Federal Court: Salaries Were Actually Dividends to Shareholders,
Not Deductible
An accounting firm that paid employee-shareholders indirectly paid a
dividend, not a deductible salary, according to a recent decision by the
U.S. Court of Appeals for the Seventh
Circuit.
By Joe Forward, Legal Writer,
State Bar of Wisconsin
May 17, 2012
– Federal appeals court Judge Richard Posner recently scolded
a Chicago accounting firm for what he called a “cockeyed method of
distributing profits to its owners.” Now,
the firm must pay a large corporate tax and corresponding penalty.
That was the decision of a three-judge panel for the U.S. Court of Appeals for the Seventh Circuit in
Mulcahy, Pauritsch, Salvador
& Company v.

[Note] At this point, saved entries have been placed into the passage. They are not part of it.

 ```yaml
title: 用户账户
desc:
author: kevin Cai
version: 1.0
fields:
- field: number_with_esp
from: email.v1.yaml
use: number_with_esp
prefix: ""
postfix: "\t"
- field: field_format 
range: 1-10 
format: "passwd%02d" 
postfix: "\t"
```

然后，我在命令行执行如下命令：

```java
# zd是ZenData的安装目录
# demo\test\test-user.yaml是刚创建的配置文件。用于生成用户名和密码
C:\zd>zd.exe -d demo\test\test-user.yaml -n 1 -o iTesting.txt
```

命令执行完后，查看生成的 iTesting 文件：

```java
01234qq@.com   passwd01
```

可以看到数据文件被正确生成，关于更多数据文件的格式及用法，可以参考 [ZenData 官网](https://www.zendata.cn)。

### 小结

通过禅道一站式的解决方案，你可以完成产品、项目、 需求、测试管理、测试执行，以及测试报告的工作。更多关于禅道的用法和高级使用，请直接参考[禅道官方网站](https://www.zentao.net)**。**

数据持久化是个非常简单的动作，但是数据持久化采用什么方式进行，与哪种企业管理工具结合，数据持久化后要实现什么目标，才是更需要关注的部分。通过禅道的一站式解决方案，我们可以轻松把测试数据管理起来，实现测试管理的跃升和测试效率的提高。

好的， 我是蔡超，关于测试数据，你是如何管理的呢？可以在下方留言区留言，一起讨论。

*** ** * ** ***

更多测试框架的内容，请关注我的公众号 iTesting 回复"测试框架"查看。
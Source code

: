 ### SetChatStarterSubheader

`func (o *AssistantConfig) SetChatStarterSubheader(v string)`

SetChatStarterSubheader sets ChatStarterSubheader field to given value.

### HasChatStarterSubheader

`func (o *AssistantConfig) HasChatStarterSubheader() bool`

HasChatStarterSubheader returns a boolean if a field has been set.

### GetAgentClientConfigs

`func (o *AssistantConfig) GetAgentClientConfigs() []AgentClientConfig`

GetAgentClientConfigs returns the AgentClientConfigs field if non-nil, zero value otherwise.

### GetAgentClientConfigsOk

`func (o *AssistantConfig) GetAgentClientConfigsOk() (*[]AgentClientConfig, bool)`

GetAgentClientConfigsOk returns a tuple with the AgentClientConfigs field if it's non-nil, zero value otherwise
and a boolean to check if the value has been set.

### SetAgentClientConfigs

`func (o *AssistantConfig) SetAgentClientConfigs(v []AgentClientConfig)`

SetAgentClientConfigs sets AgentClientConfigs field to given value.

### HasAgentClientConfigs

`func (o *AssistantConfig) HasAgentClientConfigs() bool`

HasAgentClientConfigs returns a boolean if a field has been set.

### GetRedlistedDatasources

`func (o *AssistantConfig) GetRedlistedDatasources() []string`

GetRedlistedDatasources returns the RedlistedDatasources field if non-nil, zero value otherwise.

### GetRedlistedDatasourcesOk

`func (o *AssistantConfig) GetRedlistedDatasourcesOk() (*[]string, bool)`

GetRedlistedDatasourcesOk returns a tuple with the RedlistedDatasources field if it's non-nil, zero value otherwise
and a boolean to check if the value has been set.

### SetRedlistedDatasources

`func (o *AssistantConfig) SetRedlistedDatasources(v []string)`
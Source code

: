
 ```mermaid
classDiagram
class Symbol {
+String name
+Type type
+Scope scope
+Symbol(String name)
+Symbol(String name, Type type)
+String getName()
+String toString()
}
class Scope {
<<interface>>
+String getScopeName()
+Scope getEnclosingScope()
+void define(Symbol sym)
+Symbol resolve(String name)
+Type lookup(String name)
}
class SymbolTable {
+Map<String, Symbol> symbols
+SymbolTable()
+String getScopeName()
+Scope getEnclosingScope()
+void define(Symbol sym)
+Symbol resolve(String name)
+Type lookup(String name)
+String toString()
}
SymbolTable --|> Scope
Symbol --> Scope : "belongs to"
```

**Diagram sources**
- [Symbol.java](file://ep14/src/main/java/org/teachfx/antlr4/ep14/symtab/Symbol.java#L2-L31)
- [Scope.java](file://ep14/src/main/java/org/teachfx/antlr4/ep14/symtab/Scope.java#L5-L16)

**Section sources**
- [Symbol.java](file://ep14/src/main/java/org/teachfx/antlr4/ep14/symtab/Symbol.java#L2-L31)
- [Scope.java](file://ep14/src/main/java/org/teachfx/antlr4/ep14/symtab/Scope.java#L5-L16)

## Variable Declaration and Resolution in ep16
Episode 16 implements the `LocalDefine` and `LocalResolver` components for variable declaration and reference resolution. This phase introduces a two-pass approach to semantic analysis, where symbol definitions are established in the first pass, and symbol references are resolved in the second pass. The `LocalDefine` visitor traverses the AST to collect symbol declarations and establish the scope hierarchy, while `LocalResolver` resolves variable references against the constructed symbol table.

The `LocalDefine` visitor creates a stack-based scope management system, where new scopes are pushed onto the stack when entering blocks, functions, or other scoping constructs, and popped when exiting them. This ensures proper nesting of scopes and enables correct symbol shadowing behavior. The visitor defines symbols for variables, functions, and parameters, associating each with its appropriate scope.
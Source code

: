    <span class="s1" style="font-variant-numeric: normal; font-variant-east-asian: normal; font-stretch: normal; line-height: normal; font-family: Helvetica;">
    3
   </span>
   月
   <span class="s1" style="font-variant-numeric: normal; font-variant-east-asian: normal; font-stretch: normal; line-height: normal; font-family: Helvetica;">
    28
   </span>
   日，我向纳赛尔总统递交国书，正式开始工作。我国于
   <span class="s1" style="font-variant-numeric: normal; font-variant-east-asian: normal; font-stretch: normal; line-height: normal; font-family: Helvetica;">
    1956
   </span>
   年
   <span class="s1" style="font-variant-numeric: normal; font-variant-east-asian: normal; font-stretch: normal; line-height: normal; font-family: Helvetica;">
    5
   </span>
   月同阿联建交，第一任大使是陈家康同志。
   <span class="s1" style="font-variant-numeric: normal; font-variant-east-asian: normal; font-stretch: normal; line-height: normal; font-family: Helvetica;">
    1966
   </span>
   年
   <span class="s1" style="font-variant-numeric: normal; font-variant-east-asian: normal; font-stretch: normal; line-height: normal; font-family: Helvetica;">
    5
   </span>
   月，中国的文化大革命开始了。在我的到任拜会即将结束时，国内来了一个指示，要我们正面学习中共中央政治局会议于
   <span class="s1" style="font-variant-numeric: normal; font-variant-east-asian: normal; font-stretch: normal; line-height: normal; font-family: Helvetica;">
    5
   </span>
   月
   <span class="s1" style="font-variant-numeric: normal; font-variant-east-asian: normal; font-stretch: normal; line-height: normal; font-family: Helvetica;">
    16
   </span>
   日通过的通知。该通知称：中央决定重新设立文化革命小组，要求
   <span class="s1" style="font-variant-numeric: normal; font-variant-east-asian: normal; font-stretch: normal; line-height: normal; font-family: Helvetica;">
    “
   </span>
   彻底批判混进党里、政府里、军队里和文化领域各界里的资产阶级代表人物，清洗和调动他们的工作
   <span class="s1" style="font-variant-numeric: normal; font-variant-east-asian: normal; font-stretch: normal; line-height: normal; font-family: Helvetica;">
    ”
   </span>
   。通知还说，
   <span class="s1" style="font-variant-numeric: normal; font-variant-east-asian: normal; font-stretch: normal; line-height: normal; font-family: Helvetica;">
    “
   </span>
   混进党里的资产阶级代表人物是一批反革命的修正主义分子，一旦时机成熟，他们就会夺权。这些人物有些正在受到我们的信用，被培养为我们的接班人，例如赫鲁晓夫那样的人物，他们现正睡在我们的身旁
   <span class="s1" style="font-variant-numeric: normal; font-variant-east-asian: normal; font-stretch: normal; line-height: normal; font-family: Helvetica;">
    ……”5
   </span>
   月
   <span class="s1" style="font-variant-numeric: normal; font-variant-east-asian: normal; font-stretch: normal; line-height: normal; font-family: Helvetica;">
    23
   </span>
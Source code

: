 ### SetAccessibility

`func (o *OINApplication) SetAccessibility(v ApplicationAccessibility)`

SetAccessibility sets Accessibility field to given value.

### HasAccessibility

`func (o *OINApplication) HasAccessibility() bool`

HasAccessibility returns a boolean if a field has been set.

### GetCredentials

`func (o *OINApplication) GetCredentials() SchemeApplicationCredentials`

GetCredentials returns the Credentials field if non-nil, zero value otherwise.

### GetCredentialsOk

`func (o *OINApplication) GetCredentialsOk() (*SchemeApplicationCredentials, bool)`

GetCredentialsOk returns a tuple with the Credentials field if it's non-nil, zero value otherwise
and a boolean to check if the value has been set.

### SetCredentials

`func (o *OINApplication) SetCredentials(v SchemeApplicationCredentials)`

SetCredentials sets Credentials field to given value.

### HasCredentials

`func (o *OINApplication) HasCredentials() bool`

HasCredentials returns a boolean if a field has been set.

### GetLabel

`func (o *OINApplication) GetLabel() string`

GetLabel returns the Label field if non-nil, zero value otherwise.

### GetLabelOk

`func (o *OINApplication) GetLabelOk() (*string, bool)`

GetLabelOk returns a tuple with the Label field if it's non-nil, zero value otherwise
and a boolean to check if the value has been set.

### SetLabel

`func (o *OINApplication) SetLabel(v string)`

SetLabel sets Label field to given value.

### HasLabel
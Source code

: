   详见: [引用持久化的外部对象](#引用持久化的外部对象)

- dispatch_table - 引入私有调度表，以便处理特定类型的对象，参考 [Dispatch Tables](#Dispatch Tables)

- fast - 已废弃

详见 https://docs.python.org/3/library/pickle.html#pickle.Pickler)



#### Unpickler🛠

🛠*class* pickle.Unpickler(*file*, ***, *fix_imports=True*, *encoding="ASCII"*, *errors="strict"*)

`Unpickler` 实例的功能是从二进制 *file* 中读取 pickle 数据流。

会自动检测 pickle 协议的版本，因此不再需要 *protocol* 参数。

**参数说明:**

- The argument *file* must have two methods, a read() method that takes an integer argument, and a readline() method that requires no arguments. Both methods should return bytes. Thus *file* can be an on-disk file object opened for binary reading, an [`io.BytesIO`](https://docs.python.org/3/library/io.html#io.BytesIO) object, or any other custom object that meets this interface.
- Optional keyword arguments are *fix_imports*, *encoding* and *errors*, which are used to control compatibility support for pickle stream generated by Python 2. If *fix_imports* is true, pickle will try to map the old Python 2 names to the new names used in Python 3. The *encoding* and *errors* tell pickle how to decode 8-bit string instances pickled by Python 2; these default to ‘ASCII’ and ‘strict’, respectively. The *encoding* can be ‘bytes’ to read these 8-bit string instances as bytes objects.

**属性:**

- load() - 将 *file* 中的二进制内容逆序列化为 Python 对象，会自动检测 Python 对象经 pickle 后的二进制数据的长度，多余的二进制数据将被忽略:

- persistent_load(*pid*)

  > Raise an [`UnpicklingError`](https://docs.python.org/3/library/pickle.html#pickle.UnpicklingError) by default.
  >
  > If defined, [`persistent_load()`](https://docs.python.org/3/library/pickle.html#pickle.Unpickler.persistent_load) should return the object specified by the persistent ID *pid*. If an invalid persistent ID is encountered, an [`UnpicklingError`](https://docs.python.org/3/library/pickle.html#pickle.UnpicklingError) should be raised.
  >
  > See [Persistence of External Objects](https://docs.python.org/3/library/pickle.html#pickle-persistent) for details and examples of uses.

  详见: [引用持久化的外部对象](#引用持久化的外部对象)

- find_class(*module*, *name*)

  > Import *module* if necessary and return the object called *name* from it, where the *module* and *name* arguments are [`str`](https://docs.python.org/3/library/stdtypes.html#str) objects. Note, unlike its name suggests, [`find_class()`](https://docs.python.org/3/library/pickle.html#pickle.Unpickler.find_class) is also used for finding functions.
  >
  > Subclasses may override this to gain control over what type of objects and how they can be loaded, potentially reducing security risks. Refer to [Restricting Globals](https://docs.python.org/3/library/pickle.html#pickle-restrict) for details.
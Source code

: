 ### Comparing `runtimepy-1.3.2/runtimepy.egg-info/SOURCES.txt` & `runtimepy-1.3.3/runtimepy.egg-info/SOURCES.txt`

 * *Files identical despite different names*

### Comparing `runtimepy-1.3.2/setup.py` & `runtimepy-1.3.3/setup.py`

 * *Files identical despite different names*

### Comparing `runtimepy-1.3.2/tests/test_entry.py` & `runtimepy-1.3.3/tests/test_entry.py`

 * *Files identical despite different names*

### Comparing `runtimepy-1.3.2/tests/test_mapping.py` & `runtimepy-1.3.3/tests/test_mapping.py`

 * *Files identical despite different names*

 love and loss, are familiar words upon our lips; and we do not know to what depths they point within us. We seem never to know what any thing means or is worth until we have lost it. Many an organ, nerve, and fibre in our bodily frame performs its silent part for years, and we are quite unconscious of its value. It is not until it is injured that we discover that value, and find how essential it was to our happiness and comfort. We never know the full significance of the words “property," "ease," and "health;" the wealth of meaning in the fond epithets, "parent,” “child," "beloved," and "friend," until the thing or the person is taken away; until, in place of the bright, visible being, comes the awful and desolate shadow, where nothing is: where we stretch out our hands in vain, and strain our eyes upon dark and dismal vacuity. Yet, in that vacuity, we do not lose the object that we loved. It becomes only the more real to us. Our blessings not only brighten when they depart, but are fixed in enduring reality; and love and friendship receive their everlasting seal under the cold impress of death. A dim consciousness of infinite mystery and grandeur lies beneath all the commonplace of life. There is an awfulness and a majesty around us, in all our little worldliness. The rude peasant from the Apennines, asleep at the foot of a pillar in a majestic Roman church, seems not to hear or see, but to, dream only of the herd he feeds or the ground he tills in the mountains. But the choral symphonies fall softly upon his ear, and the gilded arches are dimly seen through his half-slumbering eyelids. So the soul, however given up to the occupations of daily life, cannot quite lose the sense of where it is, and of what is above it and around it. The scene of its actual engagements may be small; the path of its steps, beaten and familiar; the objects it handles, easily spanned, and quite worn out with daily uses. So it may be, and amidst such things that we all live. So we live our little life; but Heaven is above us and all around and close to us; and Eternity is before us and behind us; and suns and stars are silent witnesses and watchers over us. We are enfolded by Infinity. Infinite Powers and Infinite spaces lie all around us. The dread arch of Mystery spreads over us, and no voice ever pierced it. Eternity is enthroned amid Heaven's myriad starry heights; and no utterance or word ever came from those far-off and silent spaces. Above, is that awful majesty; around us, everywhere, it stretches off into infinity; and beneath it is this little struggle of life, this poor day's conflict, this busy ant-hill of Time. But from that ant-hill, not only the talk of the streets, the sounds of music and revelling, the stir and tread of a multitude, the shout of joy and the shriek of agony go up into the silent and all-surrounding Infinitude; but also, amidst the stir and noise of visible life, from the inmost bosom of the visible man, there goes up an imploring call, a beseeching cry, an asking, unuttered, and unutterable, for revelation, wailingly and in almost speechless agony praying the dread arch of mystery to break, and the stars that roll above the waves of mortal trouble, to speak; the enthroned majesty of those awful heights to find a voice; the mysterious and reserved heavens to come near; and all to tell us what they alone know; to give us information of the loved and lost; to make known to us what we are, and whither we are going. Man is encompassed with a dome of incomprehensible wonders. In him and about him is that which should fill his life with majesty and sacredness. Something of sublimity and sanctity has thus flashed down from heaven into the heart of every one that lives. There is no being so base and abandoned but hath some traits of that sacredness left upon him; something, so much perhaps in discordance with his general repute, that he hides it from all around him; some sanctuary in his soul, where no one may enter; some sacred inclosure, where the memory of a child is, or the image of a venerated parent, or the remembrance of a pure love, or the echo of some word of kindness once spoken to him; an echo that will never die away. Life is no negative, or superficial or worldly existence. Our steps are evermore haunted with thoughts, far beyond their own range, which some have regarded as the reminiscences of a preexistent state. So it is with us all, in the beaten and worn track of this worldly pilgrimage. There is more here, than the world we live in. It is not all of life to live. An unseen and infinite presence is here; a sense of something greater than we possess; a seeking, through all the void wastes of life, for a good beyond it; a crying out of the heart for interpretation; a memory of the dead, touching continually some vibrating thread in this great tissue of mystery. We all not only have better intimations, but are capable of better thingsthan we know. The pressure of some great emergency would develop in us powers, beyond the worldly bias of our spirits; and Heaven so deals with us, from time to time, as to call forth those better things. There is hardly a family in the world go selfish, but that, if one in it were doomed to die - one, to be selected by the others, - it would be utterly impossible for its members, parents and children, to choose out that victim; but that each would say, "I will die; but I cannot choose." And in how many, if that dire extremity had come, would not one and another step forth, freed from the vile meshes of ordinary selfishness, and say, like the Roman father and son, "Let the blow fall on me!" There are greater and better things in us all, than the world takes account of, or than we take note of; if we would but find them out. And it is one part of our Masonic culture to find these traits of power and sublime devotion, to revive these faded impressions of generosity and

Commissioner of Internal Revenue, No. 11-2105
(May 17, 2012), which upheld a decision of the U.S. Tax Court.
Mulcahy, Pauritsch, Salvador
& Company, a Chicago accounting firm founded by three accountants
who together owned more than 80 percent of the firm, organized itself as
a C-corporation in 1979 when fewer “pass-through” options
existed. But it never reorganized.
In tax years 2001-03, the firm paid more than $850,000 in
“consulting fees” to three entities owned by the
firm’s three founding shareholders.
The “consulting entities” then paid the shareholders (who
also took annual salaries from the firm totaling $323,076) for
consulting services rendered to the firm’s clients.
The firm used this “salary” method, it argued, to conceal
the actual income of the founding shareholders from other
employee-shareholders who thought they were overpaid. The firm
classified the fees as “salary expenses,” which helped
reduce its taxable income.
In fact, the accounting firm – with revenues of $5-7 million a
year, reported $11,279 of taxable income 2001, a loss of $53,271 in
2002, and zero taxable income in 2003.
However, the Internal Revenue Service reclassified the consulting fees
as dividends, meaning the corporate revenue used to pay the
“dividends” could not be deducted as salary expenses.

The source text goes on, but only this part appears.